Rules Of Etiquette - On Encountering a Lady In A Compromising Position
Even gentlemen occasionally stumble upon a lady when she is not fully clothed, or even sometimes a couple in flagrante delicto. It is not done, on the first occasion, to immediately absent yourself, because it leaves the discovered unsure whether someone did actually just see their derriére; this may cause them to fret and worry, as women are prone to do.

It is also not done, however, to whip out one's camera and start taking pictures. It is acceptable to pass a flattering comment should you and the lady in question be on first name terms, but one should not be too raunchy, as the lady might take umbrage and label you a peeping tom.

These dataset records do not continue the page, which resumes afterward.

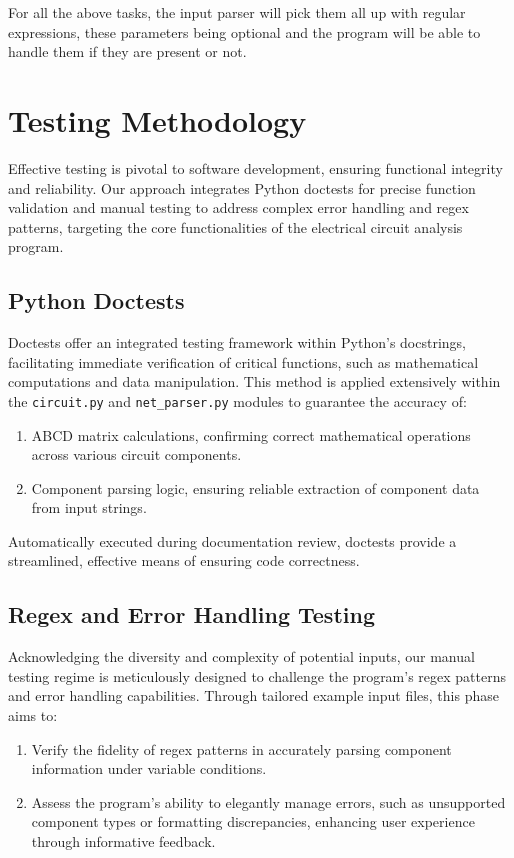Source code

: \documentclass[conference]{IEEEtran}
\begin{document}
For all the above tasks, the input parser will pick them all up with regular expressions, these parameters being optional and the program will be able to handle them if they are present or not.
\newpage
\section{Testing Methodology}

Effective testing is pivotal to software development, ensuring functional integrity and reliability. Our approach integrates Python doctests for precise function validation and manual testing to address complex error handling and regex patterns, targeting the core functionalities of the electrical circuit analysis program.

\subsection{\textbf{Python Doctests}}
Doctests offer an integrated testing framework within Python's docstrings, facilitating immediate verification of critical functions, such as mathematical computations and data manipulation. This method is applied extensively within the \texttt{circuit.py} and \texttt{net\_parser.py} modules to guarantee the accuracy of:

\begin{enumerate}
    \item ABCD matrix calculations, confirming correct mathematical operations across various circuit components.
    \item Component parsing logic, ensuring reliable extraction of component data from input strings.
\end{enumerate}

Automatically executed during documentation review, doctests provide a streamlined, effective means of ensuring code correctness.

\subsection{\textbf{Regex and Error Handling Testing}}
Acknowledging the diversity and complexity of potential inputs, our manual testing regime is meticulously designed to challenge the program's regex patterns and error handling capabilities. Through tailored example input files, this phase aims to:

\begin{enumerate}
    \item Verify the fidelity of regex patterns in accurately parsing component information under variable conditions.
    \item Assess the program's ability to elegantly manage errors, such as unsupported component types or formatting discrepancies, enhancing user experience through informative feedback.
\end{enumerate}
\end{document}
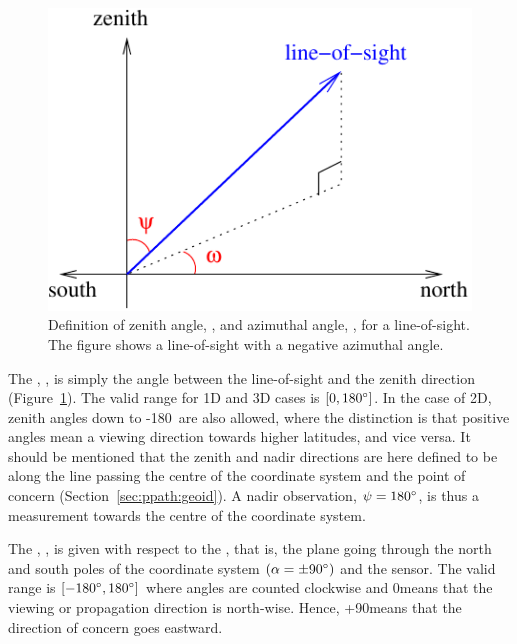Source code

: \begin{figure}[!t]
 \begin{center}
  \begin{minipage}[c]{0.6\textwidth}
   \includegraphics*[width=0.99\hsize]{Figs/fm_definitions/za_and_aa_angles}
  \end{minipage}%
  \begin{minipage}[c]{0.4\textwidth}
   \caption{Definition of zenith angle, \ZntAng, and azimuthal angle, 
       \AzmAng, for a line-of-sight. The figure shows a line-of-sight
       with a negative azimuthal angle.}
   \label{fig:fm_defs:los}
  \end{minipage}
 \end{center}
\end{figure}           
 
The , \ZntAng, is simply the angle between the
line-of-sight and the zenith direction (Figure~\ref{fig:fm_defs:los}).
The valid range for 1D and 3D cases is $[0,180^\circ]$. In the case
of 2D, zenith angles down to -180\degree\ are also allowed, where the
distinction is that positive angles mean a viewing direction towards
higher latitudes, and vice versa. It should be mentioned that the
zenith and nadir directions are here defined to be along the line
passing the centre of the coordinate system and the point of concern
(Section~\ref{sec:ppath:geoid}). A nadir observation,
$\psi=180^\circ$, is thus a measurement towards the centre of the
coordinate system.

The , \AzmAng, is given with respect to the
, that is, the plane going through the north
and south poles of the coordinate system $(\alpha=\pm90^\circ)$ and the
sensor. The valid range is $[-180^\circ,180^\circ]$ where angles are
counted clockwise and 0\degree means that the viewing or propagation
direction is north-wise.  Hence, +90\degree means that the direction
of concern goes eastward.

Should one feel the urges all too well-known to warm-blooded males, you may take it as an invitation should the lady not scream on your entrance to her boudoir.

An entirely different situation with a new set of rules comes into play should you come upon a fellow gentleman rogering his wife, or, worse, your own wife. In the first instance, you should apologise immediately and leave post-haste to allow them to get on with it.

However, should the lady being bonked senseless be your own wife, make your indignation clear by crossing your arms and shouting-

"Tabitha, get down off that louse at once."

Should you receive the all-too-common response "but we're in love," immediately riposte-

"Ah yes, just like you "loved" that £50,000 watch I bought you for our anniversary. Now get down off that half-negro before I shoot you both"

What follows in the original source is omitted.